Politique :  »On ne doit pas organiser de dialogue. Que le Chef de l’État ne se fasse pas piégé ».

 »On ne doit pas avoir de dialogue. Que la constitution et les principes qui nous régissent soient respectées ». C’est dans ces termes que s’est insurgé le député Bavon Mbuyi Mukuna de l’UDPS contre la démarche des certains parlementaires d’organiser un dialogue pour sortir le pays de la crise.

Pour l’élu de l’UDPS, un président est élu pour un mandat de cinq ans et on doit pas demander à Félix Tshisekedi d’organiser le dialogue maintenant.
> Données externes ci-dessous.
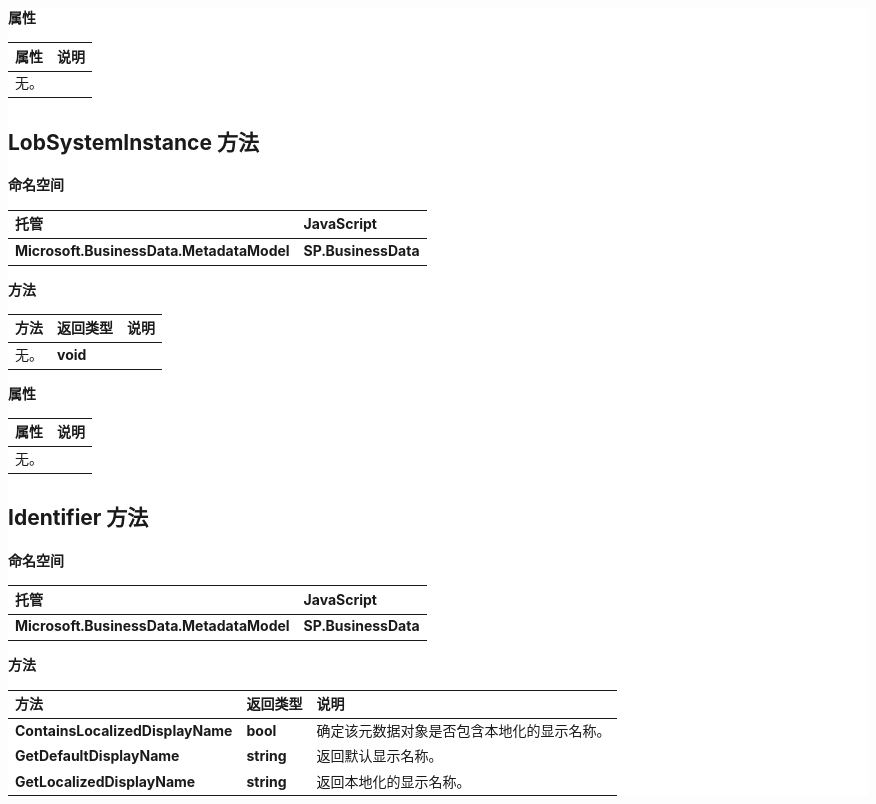 
**属性**


|**属性**|**说明**|
|:-----|:-----|
|无。  <br/> ||
   

## LobSystemInstance 方法
<a name="bkmk_LobSystemInstance"> </a>


  
    
    

**命名空间**


|**托管**|**JavaScript**|
|:-----|:-----|
|**Microsoft.BusinessData.MetadataModel** <br/> |**SP.BusinessData** <br/> |
   

**方法**


|**方法**|**返回类型**|**说明**|
|:-----|:-----|:-----|
|无。  <br/> |**void** <br/> ||
   

**属性**


|**属性**|**说明**|
|:-----|:-----|
|无。  <br/> ||
   

## Identifier 方法
<a name="bkmk_Identifier"> </a>


  
    
    

**命名空间**


|**托管**|**JavaScript**|
|:-----|:-----|
|**Microsoft.BusinessData.MetadataModel** <br/> |**SP.BusinessData** <br/> |
   

**方法**


|**方法**|**返回类型**|**说明**|
|:-----|:-----|:-----|
|**ContainsLocalizedDisplayName** <br/> |**bool** <br/> |确定该元数据对象是否包含本地化的显示名称。  <br/> |
|**GetDefaultDisplayName** <br/> |**string** <br/> |返回默认显示名称。  <br/> |
|**GetLocalizedDisplayName** <br/> |**string** <br/> |返回本地化的显示名称。  <br/> |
Les politiciens aiment bien chercher les astuces. À Genève, ils avaient dit que si Martin Fayulu passait c’était pour un mandat de deux ans, ce qui est une violation de la constitution.

Aujourd’hui ils font semblant d’accompagner Félix Tshisekedi, pourtant ils sont entrain de combattre son mandat sur le plan politique, social et économique.  »Je dis pas de dialogue mais le respect des lois et principes qui nous dirigent ». Parce que si chacun doit respecter sa part de responsabilité, il n’y aura pas crise et chacun va travailler pour le peuple souverain. Si le Chef de l’État accepte de donner mandat à ces gens de faire un dialogue ou une réunion quelque part, comme Chef des institutions selon l’article 69, il leurs donnera une légitimité pour bien le combattre.

Bavon Mbuyi signale que le président doit rester au dessus de la mêlée et demander à tout le monde de se conformer à la loi comme lui-même le fait en cherchant à installer l’État de droit et la démocratie au pays. Ce député de l’UDPS persiste et signe que le Chef de l’État ne peut organiser aucun dialogue.

D’après lui, ce qui peut mettre fin à la crise ce sont les élections dans cinq ans parce que les élections qui sont passées en 2018 ont été déjà certifiées par la cour constitutionnelle.  »Non au dialogue sous toutes les formes » a conclut ce député de l’Union pour la Démocratie et le Progrès Social Bavon Mbuyi Mukuna.